Quando Maria do Rosário deixava o plenário, Bolsonaro falou: “Fica aí, Maria do Rosário, fica. Há poucos dias, tu me chamou de estuprador, […] e eu falei que não ia estuprar você porque você não merece. Fica aqui pra ouvir”, disse o parlamentar, repetindo o que havia dito a ela em 2003, em discussão na Câmara. 

Defesa

Na defesa, a advogada de Bolsonaro, Lígia Regina de Oliveira Martan, invocou a chamada “imunidade parlamentar”, que protege deputados e senadores por opiniões, palavras e votos. Além disso, afirmou que ele não incentivou outras pessoas a estuprar.

“Ele é conhecido por projetos de lei que tendem a aumentar as penas de crimes e para que condenado por crime sexual deve ser submetido a castração química para obter benefícios. É uma mentira insinuar que o deputado tenha incitado a prática de qualquer crime”, ressaltou a advogada. 

Ao rebater a acusação de que Bolsonaro incentiva, com suas falas, a prática de estupro, a advogada disse que o deputado não poderia ser responsabilizado, por exemplo, pelo estupro coletivo do Rio de Janeiro, ocorrido recentemente. “Ele não participou do crime. Não há como dizer que o número de estupros no Brasil aumentou após as declarações”, afirmou.

A decisão desta terça-feira de abrir a ação penal não significa uma condenação pelos crimes, mas sim que Bolsonaro passa a ser considerado formalmente acusado no caso. Só ao final do processo, e após novas chances de defesa, a Primeira Turma poderá ou não considerá-lo culpado. 

Após a decisão do Supremo, Bolsonaro afirmou na Câmara que a afirmação dele foi um “ato-reflexo” e que a sociedade precisa ser informada sobre a verdade dos fatos. “Vou ser realmente julgado pelo Supremo Tribunal Federal, basicamente, por apologia ao estupro.Foi uma retorsão o que eu falei para ela [deputada], foi um ato-reflexo.
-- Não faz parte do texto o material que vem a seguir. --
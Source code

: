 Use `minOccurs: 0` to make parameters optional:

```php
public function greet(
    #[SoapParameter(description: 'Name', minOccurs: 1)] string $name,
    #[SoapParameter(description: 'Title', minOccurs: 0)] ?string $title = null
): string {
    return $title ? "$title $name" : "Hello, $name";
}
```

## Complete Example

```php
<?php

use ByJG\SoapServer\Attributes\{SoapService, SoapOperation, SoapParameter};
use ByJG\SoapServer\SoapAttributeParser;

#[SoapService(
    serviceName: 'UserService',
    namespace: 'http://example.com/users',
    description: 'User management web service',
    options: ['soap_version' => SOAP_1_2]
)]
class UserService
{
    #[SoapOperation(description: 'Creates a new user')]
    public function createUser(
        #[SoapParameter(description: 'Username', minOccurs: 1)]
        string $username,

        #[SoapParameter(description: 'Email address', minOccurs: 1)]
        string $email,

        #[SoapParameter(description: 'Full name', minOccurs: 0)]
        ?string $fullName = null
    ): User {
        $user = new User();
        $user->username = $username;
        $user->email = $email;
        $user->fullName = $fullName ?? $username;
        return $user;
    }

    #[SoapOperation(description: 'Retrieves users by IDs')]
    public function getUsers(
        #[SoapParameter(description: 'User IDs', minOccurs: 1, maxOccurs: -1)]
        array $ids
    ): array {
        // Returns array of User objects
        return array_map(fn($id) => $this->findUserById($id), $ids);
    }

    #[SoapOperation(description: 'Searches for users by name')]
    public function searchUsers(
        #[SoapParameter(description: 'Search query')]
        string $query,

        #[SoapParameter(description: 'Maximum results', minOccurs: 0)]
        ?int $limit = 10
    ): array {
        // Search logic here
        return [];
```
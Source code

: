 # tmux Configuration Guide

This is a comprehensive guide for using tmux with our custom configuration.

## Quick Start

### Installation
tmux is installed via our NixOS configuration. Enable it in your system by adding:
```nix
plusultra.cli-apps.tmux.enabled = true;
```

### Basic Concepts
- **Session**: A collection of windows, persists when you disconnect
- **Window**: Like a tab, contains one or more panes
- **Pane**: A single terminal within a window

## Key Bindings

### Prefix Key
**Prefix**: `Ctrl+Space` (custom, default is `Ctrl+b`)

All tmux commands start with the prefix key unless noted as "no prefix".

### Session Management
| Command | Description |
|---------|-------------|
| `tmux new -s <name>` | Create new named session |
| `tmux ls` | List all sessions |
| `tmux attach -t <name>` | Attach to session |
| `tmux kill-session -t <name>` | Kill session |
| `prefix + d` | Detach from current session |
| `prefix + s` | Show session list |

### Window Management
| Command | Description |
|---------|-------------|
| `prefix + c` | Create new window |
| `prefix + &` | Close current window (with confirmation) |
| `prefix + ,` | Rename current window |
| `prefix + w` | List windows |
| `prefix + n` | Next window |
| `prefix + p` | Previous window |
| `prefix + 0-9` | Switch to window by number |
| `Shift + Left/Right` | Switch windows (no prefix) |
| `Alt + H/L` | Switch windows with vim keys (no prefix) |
As desculpas que eu peço é para a sociedade, que foi desinformada sobre a verdade dos fatos”, disse Bolsonaro. 

Voto do relator

Relator do caso, o ministro Luiz Fux argumentou que as falas de Bolsonaro representam desprezo pelas vítimas de estupro, no sentido de que teriam sido violentadas porque mereceriam. Em seu voto, ele também citou frases de apoiadores do deputado publicadas em redes sociais afirmando que estuprariam a deputada. 

“A manifestação teve o potencial de incitar homens a vulnerar a fragilidade de outras mulheres […]. ‘Se ela merecesse, eu estupraria’. É o que está dito em suas palavras implicitamente. Então, deve haver merecimento para ser vítima de estupro. As palavras do parlamentar podem ser interpretadas no sentido de que uma mulher não merece ser estuprada se é feia. Estaria em posição de avaliar quando a mulher mereceria ser estuprada. Atribui às vítimas merecimento do sofrimento que lhe seja infligido”, afirmou. 

Acompanharam Fux os ministros Edson Fachin, Rosa Weber e Luís Roberto Barroso.

Único ministro a divergir, Marco Aurélio Mello lembrou que a fala de Bolsonaro foi dada em resposta a Maria do Rosário, que o chamou de estuprador, quando ele defendia penas maiores para condenados por violência sexual. 

“Precisamos considerar o contexto, que inicialmente se apontou que Bolsonaro seria um estuprador. E ele tão somente se defendeu. Se defendeu estarrecido de ser enquadrado como tal e acrescentou que não a estupraria. […] O que tivemos aqui foi arroubo de retórica”, afirmou.